As the mountains of the Tour de France appear on the horizon, Italy’s Ivan Basso is emerging as one of the dark horses of this year’s race behind favorites Lance Armstrong and Jan Ullrich.

Basso, who is 28th overall, just 1:17 behind the sixth-placed Armstrong after Tuesday’s ninth stage, finished seventh last year, won the best young rider competition in 2002 and has the consistency needed to do well in the grueling three-week race.

He has often been criticized for riding conservatively, but after moving to CSC this year he has promised he will go on the attack in search of a stage win in the mountains and a place on the final Tour winner’s podium.
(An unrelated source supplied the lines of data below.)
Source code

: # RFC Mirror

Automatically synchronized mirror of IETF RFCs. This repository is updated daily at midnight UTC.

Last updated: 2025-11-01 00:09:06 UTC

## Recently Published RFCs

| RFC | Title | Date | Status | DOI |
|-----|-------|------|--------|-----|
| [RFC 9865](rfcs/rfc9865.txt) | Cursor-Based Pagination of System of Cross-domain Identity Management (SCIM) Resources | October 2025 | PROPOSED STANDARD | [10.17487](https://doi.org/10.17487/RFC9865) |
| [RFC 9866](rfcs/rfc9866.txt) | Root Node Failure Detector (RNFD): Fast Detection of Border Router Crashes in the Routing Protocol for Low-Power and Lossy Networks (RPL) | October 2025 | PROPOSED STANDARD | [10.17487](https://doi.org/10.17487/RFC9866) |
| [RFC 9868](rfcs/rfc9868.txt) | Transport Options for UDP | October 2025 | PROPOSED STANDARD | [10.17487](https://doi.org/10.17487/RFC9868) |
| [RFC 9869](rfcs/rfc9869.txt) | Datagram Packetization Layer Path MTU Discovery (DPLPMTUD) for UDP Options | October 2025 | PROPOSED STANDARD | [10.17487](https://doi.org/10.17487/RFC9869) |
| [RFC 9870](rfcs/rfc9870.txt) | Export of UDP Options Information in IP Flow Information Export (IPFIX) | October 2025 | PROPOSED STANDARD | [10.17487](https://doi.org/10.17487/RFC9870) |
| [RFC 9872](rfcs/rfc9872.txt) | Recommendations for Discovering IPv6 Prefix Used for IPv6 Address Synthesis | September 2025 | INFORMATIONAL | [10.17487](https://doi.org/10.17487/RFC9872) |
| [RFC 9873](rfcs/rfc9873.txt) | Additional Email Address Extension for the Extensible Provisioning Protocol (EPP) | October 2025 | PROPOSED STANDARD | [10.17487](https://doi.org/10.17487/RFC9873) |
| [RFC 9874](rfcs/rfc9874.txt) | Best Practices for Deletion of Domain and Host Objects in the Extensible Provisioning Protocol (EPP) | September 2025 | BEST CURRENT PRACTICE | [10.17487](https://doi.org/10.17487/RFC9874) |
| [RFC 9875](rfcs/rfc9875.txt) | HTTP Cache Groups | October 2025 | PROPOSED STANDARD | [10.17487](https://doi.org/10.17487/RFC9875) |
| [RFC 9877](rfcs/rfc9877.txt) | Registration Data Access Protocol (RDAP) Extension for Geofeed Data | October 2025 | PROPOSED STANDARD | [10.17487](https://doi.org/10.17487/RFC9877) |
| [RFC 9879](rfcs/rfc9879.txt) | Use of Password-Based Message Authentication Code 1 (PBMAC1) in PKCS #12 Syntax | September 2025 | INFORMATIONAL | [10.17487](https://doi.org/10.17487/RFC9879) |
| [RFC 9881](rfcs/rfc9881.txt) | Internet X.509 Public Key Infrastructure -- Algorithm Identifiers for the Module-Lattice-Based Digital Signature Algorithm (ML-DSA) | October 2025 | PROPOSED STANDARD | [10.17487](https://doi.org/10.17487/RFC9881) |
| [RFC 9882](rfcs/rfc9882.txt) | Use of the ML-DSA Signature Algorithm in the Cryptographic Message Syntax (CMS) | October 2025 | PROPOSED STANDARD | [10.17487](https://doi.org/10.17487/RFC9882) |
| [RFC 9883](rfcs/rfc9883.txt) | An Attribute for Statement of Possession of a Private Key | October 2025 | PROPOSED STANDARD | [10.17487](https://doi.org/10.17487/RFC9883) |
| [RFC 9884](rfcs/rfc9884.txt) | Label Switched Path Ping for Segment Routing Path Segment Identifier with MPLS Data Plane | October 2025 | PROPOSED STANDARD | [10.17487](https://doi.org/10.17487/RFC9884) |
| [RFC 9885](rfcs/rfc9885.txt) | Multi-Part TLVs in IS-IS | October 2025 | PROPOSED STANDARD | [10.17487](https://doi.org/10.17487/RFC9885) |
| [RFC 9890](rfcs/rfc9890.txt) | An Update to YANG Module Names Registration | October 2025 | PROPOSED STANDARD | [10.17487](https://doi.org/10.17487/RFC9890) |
“My dream is to finish on the final winner’s podium of the Tour in Paris, but more importantly I want to be a protagonist,” Basso said as riders looked ahead to Wednesday’s 237km stage from Limoges to St Flour – the longest stage of the 2004 Tour and the first day in the mountains.

“I’d rather win a stage in the mountains and finish out of the top 10 than finish sixth or seventh but never attack. I want to surprise people and leave my mark on the race. I want to make people forget the Basso who always sat on the wheel of his rivals.

“I’m only an outsider but I’m really convinced I can have a good Tour. So far things have gone pretty well. We lost some time in the team time trial, but I’m not that far behind Armstrong and even closer to Ullrich.”

In the spring Basso traveled to the U.S. to work with aerodynamics experts in a wind tunnel. He now has more efficient position on the bike and is convinced he can limit his losses in the individual time trial in Besancon on the penultimate day.

“I used to lose a lot of time in the time trials but I’ve improved a lot,” he said confidently. “Last year I only lost a minute to Armstrong in the mountains and so if I can put it all together I know I can finish on the podium.

“Armstrong and Ullrich are the big favorites and are a level above everybody else but then I’m up there against (Tyler) Hamilton and perhaps (Iban) Mayo for the last place on the podium.”